Así lo señaló la Asociación Latinoamericana Anti-contrabando (ALAC), la cual destacó que productos como cigarrillos, indumentaria, fármacos, anteojos, software, combustibles y productos de higiene (perfumes y cosméticos), se ubican entre los artículos más contrabandeados en la región.

A ellos le siguen audiovisuales, pesticidas, zapatos deportivos, videojuegos, relojes y juguetes, entre otros.

En el marco del quinto Encuentro de la ALAC, que se lleva a cabo en San José, Costa Rica, el fiscal regional de Tarapacá del Ministerio Público de Chile, Raúl Arancibia, refirió en un comunicado que actualmente el contrabando de cigarrillos tiene ganancias tan importantes como el tráfico de drogas.

“Nosotros como ente persecutor le asignamos la máxima importancia al contrabando de cigarrillos porque, además de la pérdida tributaria y del comercio, se ha transformado en una fuente donde el crimen organizado está detrás de eso”.

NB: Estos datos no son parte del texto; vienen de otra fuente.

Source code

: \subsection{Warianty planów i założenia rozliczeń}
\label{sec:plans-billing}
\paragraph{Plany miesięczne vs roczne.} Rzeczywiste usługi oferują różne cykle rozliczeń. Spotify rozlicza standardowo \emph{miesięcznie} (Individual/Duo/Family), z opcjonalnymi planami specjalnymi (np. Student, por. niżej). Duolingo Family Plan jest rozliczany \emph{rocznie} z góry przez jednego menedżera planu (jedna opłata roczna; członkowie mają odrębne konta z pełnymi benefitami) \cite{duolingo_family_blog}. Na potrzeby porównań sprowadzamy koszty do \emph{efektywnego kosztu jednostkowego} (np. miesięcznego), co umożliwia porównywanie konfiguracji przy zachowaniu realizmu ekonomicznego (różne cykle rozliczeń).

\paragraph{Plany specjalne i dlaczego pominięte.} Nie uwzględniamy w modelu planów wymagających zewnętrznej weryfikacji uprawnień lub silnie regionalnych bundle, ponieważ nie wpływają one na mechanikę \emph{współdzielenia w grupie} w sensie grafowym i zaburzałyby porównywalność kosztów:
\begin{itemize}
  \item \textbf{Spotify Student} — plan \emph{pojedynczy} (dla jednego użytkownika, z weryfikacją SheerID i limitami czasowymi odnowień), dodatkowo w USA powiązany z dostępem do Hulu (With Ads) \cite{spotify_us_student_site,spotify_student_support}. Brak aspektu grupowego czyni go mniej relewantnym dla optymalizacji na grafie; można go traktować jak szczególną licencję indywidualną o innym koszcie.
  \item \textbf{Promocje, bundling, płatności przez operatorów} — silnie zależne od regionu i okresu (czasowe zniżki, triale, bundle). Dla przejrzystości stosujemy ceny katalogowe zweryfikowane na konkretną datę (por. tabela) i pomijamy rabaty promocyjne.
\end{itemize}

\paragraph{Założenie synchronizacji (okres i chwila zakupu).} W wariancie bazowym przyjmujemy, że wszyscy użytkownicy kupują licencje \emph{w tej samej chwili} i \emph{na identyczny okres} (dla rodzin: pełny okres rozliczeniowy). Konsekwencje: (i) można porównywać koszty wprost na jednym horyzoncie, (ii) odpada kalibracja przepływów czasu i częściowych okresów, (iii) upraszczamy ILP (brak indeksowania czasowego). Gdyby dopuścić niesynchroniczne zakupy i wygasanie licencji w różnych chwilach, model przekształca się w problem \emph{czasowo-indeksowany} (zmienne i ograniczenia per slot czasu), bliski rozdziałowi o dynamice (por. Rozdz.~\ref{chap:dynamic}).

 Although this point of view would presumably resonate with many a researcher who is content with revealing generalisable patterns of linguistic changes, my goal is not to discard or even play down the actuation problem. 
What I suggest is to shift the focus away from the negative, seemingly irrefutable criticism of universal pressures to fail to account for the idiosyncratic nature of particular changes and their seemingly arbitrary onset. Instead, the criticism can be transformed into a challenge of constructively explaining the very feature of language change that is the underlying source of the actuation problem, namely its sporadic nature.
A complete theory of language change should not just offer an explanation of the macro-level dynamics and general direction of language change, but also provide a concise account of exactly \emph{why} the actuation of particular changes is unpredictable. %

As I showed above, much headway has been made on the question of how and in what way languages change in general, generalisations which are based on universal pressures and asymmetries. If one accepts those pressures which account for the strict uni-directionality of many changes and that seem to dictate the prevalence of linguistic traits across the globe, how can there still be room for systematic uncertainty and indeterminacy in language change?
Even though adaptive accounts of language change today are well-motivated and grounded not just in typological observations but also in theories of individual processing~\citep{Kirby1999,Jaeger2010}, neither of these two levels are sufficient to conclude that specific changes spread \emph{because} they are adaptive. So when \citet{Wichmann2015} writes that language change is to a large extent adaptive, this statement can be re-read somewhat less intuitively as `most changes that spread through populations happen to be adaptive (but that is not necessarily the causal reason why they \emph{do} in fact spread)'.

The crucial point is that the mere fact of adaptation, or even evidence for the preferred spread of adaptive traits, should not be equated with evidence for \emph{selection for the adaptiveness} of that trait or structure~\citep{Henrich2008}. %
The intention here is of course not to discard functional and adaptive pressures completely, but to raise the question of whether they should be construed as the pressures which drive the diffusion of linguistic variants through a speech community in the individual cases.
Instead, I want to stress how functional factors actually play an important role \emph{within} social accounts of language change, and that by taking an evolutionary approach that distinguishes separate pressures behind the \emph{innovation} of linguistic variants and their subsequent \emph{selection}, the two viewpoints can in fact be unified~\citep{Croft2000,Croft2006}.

De acuerdo con la alianza, en Panamá, de las ventas totales de cigarrillos, 70% corresponde al contrabando; Brasil lo secunda con 54%; le sigue Guatemala con 32%, El Salvador con 30%; Colombia y Honduras con 25%, cada uno; y Chile con 22 por ciento.

En tanto que Costa Rica reporta 18%; México 16%; Venezuela 15%; y Argentina y Perú 14%, en cada caso.

De acuerdo con los participantes en el encuentro, los datos actuales sobre contrabando en América Latina son “desoladores” y alertaron sobre altos índices de falsificación de productos en la región y de una fuerte erosión sobre la recaudación de tributos debido a estos delitos en toda la región.

La Asociación Latinoamericana Anti-contrabando fue creada en el 2016 por iniciativa de la Asociación de Industriales de Colombia (ANDI), que con apoyo del sector público y privado busca minimizar las acciones del contrabando, al generar mayor formalidad y menor competencia desleal en la región.